Il motivo drammatico del supporto di alcuni russi alla guerra di Putin sta proprio nelle fake news che lo stesso leader ha diffuso sui suoi social. Si tratta di accuse false mosse al governo ucraino. A partire da quella di genocidio nelle terre contese, diventato così pericoloso da rendere l’invasione “necessaria”. La scorsa settimana, inoltre, il direttore delle notizie di RT – una delle principali rete televisive russe – ha affermato in diretta, senza prove, che l’esercito ucraino stava progettando di lanciare gas sui civili. Ad oggi, nulla di tutto questo è successo.
“L’Italia ripudia la guerra come strumento di offesa”, recita la nostra Costituzione.

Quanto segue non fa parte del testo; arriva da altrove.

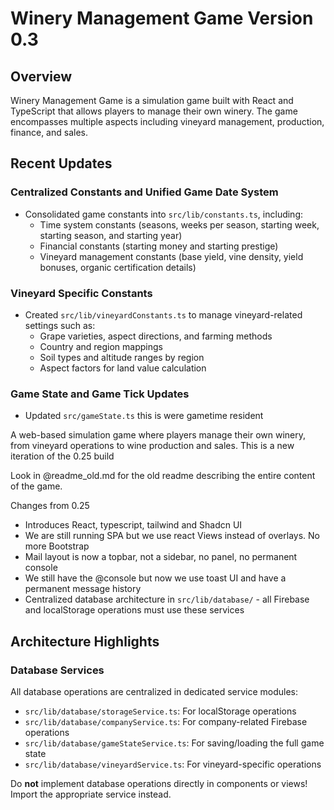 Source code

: # Winery Management Game Version 0.3

## Overview

Winery Management Game is a simulation game built with React and TypeScript that allows players to manage their own winery. The game encompasses multiple aspects including vineyard management, production, finance, and sales.

## Recent Updates

### Centralized Constants and Unified Game Date System
- Consolidated game constants into `src/lib/constants.ts`, including:
  - Time system constants (seasons, weeks per season, starting week, starting season, and starting year)
  - Financial constants (starting money and starting prestige)
  - Vineyard management constants (base yield, vine density, yield bonuses, organic certification details)

### Vineyard Specific Constants
- Created `src/lib/vineyardConstants.ts` to manage vineyard-related settings such as:
  - Grape varieties, aspect directions, and farming methods
  - Country and region mappings
  - Soil types and altitude ranges by region
  - Aspect factors for land value calculation

### Game State and Game Tick Updates
- Updated `src/gameState.ts` this is were gametime resident 

A web-based simulation game where players manage their own winery, from vineyard operations to wine production and sales.
This is a new iteration of the 0.25 build

Look in @readme_old.md for the old readme describing the entire content of the game. 

Changes from 0.25
 - Introduces React, typescript, tailwind and Shadcn UI
 - We are still running SPA but we use react Views instead of overlays. No more Bootstrap
 - Mail layout is now a topbar, not a sidebar, no panel, no permanent console
 - We still have the @console but now we use toast UI and have a permanent message history
 - Centralized database architecture in `src/lib/database/` - all Firebase and localStorage operations must use these services

## Architecture Highlights

### Database Services
All database operations are centralized in dedicated service modules:
- `src/lib/database/storageService.ts`: For localStorage operations
- `src/lib/database/companyService.ts`: For company-related Firebase operations 
- `src/lib/database/gameStateService.ts`: For saving/loading the full game state
- `src/lib/database/vineyardService.ts`: For vineyard-specific operations

Do **not** implement database operations directly in components or views! Import the appropriate service instead. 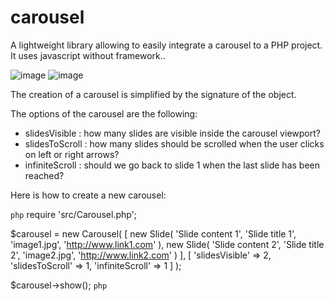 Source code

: # carousel

A lightweight library allowing to easily integrate a carousel to a PHP project. It uses javascript without framework..

![image](https://user-images.githubusercontent.com/45925914/176817156-0a8c9f76-611b-49cb-a5db-33effb0045dd.png)
![image](https://user-images.githubusercontent.com/45925914/176817142-3a8b020b-8c06-4f4d-9bb6-311b32631006.png)

The creation of a carousel is simplified by the signature of the object.

The options of the carousel are the following:
- slidesVisible : how many slides are visible inside the carousel viewport?
- slidesToScroll : how many slides should be scrolled when the user clicks on left or right arrows?
- infiniteScroll : should we go back to slide 1 when the last slide has been reached?

Here is how to create a new carousel:

`php`
require 'src/Carousel.php';

$carousel = new Carousel(
    [
        new Slide(
            'Slide content 1',
            'Slide title 1',
            'image1.jpg',
            'http://www.link1.com'
        ),
        new Slide(
            'Slide content 2',
            'Slide title 2',
            'image2.jpg',
            'http://www.link2.com'
        )
    ], [
        'slidesVisible' => 2,
        'slidesToScroll' => 1,
        'infiniteScroll' => 1
    ]
);

$carousel->show();
`php`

Mai come oggi queste parole restano un monito delle madri e padri costituzionalisti che la guerra l’hanno fatta per davvero. Questo cosa comporta? Comporta fare la figura dei deboli davanti agli arroganti di turno. Comporta non alzare la voce. Comporta farsi prendere in giro.
Ma allo stesso tempo vuol dire soccorrere chi è in difficoltà, applicare sanzioni, cercare vie diplomatiche alla risoluzione.
Sui Social Media la guerra la stiamo combattendo anche noi e l’ Ucraina è in guerra tra supporto e fake news. Si tratta di una guerra senza armi ma estremamente rumorosa. Una guerra fatta di post, hashtag e bandierine ucraine sulla foto profilo. Perché è questo il senso della pace. Apparire come degli sfigati davanti agli oppressori e operare da eroi davanti a chi è oppresso.
Combattiamo insieme una battaglia buona, pulita e umana. Facciamolo evitando di postare le fake news. Portiamo pazienza e verifichiamo le nostre fonti, cerchiamo in tutti i modi di misurare pienamente le nostre parole, postiamo elementi utili e buoni. È questa la nostra chiamata alle armi.